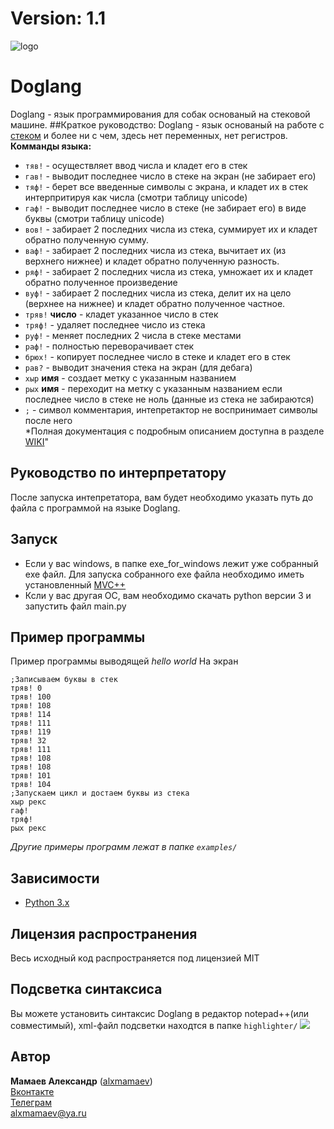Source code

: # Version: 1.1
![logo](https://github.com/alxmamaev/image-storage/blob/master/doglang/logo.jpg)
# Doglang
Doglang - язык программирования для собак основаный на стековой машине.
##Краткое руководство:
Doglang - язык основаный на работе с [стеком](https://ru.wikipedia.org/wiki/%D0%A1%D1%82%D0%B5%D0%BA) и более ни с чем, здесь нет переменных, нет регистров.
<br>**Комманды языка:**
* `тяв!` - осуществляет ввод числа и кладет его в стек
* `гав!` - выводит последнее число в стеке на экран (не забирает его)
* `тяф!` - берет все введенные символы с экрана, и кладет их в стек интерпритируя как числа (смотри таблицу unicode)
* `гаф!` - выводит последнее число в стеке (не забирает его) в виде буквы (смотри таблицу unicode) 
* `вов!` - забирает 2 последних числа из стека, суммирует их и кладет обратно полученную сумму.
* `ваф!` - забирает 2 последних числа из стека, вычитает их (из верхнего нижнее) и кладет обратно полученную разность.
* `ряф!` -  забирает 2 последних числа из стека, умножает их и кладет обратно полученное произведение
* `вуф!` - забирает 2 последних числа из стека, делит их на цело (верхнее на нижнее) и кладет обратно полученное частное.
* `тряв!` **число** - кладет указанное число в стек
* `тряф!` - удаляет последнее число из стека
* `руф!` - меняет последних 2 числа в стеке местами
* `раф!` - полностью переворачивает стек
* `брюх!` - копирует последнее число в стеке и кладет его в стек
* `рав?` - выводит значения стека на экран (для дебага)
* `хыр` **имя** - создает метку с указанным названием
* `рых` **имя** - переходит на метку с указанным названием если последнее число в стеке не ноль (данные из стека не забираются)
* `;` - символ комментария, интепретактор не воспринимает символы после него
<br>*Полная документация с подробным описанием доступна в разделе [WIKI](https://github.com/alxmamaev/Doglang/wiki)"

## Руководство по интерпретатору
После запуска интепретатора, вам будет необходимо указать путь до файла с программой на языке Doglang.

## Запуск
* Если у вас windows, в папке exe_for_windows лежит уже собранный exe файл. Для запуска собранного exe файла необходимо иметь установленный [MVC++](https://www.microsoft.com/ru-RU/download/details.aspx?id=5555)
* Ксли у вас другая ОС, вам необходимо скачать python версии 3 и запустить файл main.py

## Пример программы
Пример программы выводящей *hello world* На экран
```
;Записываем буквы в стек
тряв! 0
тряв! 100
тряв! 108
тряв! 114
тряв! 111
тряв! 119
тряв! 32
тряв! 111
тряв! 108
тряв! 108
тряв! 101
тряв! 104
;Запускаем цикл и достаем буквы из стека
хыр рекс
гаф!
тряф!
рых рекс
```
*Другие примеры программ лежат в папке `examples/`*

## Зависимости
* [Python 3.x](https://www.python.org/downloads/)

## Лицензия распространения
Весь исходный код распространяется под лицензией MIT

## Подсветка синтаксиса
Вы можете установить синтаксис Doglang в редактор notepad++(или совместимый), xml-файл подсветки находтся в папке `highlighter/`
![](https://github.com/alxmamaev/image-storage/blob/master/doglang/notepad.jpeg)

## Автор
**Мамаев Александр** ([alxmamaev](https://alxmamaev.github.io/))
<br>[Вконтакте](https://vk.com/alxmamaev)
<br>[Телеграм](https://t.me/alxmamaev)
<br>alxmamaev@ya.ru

* * *

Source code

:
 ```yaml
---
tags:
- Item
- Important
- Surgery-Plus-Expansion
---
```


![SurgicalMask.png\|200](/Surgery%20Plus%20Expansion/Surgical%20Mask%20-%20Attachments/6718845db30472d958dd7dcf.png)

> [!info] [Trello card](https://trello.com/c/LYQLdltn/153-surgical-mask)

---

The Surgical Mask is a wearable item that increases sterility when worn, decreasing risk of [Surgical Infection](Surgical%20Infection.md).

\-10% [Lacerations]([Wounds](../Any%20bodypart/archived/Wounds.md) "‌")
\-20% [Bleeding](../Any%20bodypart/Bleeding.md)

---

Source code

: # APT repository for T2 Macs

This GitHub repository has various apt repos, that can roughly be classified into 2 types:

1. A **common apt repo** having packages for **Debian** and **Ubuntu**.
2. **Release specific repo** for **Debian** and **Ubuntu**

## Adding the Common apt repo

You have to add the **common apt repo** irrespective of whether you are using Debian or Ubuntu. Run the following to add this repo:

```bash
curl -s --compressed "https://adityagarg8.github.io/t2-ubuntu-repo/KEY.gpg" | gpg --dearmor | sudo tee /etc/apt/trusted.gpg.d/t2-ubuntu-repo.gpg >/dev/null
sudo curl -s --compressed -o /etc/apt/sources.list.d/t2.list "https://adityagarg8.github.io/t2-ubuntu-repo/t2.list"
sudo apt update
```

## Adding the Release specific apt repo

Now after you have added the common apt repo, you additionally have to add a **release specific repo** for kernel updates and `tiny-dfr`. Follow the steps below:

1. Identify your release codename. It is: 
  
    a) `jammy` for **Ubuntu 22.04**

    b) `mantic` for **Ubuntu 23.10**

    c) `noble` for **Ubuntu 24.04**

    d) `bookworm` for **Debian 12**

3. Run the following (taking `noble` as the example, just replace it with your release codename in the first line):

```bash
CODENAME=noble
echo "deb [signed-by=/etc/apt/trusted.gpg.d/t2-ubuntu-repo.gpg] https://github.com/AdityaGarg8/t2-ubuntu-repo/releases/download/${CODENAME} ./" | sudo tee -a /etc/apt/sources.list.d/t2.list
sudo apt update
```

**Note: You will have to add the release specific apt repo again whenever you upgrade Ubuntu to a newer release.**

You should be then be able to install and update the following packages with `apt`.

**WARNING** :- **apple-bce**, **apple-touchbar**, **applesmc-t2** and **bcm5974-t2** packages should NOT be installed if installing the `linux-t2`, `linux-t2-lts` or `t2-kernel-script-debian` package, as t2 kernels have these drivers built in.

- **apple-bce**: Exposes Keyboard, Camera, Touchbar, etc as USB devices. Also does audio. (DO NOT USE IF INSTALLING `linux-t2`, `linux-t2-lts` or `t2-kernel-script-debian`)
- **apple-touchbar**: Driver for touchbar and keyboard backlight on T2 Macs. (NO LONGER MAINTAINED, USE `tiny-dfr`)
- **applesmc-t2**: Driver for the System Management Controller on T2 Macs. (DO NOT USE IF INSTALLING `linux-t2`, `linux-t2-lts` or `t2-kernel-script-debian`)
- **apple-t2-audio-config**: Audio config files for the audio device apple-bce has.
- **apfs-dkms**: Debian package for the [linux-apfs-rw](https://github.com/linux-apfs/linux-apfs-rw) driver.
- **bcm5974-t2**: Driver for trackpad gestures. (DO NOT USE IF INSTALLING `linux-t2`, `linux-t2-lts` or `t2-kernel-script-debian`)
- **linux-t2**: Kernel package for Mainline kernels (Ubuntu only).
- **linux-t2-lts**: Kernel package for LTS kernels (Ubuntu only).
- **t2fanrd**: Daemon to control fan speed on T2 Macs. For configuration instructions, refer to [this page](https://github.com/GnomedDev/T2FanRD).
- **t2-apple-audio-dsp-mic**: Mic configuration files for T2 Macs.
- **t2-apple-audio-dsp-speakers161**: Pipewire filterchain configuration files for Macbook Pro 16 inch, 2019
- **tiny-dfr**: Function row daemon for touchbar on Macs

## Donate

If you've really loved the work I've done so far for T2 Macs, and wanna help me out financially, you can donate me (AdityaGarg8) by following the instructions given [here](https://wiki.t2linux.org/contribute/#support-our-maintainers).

---

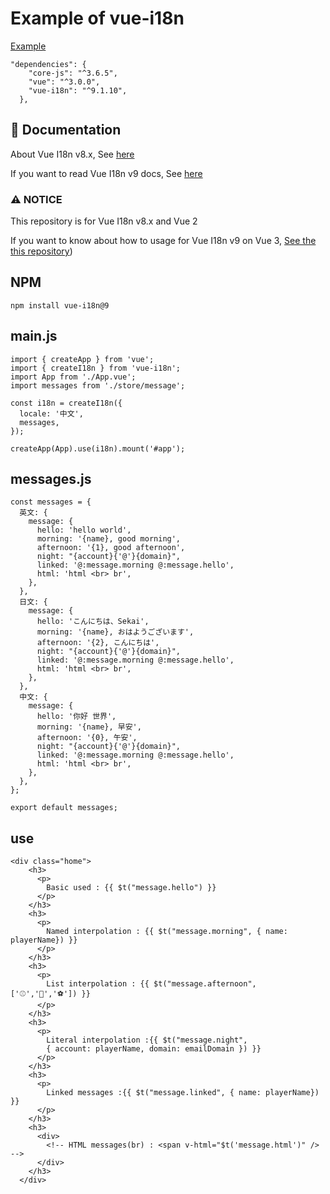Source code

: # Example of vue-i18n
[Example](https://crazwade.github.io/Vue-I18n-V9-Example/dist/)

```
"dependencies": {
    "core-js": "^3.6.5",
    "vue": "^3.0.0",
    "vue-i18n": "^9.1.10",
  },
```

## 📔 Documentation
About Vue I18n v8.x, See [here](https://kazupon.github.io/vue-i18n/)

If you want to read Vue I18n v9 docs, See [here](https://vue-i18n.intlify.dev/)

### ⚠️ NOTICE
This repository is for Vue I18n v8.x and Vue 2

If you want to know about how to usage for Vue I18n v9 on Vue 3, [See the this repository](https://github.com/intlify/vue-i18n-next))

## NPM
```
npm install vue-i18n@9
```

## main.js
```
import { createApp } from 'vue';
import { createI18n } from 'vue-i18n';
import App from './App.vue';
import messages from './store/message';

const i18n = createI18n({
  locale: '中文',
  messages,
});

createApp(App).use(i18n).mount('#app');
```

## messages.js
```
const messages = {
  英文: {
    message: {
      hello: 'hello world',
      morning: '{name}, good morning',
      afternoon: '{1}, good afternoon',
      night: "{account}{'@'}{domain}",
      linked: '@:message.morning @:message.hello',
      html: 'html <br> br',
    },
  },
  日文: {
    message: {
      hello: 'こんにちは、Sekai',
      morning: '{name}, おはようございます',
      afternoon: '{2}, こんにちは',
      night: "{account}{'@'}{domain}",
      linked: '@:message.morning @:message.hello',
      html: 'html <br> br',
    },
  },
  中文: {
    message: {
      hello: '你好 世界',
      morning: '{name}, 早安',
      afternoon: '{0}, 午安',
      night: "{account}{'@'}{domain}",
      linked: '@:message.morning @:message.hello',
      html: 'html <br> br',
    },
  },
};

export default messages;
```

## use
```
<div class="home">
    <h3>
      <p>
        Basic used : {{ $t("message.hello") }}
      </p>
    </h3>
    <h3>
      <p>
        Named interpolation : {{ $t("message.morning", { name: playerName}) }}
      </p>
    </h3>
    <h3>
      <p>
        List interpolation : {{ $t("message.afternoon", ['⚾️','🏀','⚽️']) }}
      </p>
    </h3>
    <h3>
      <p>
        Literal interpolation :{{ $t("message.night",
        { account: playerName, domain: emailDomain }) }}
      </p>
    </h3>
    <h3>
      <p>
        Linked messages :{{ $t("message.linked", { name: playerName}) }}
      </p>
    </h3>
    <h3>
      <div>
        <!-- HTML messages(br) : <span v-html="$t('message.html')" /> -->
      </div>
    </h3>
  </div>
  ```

Action item –
Only the lines with "const" are needed; find them in the records and copy each one.

Response for this exercise –
const i18n = createI18n({
const messages = {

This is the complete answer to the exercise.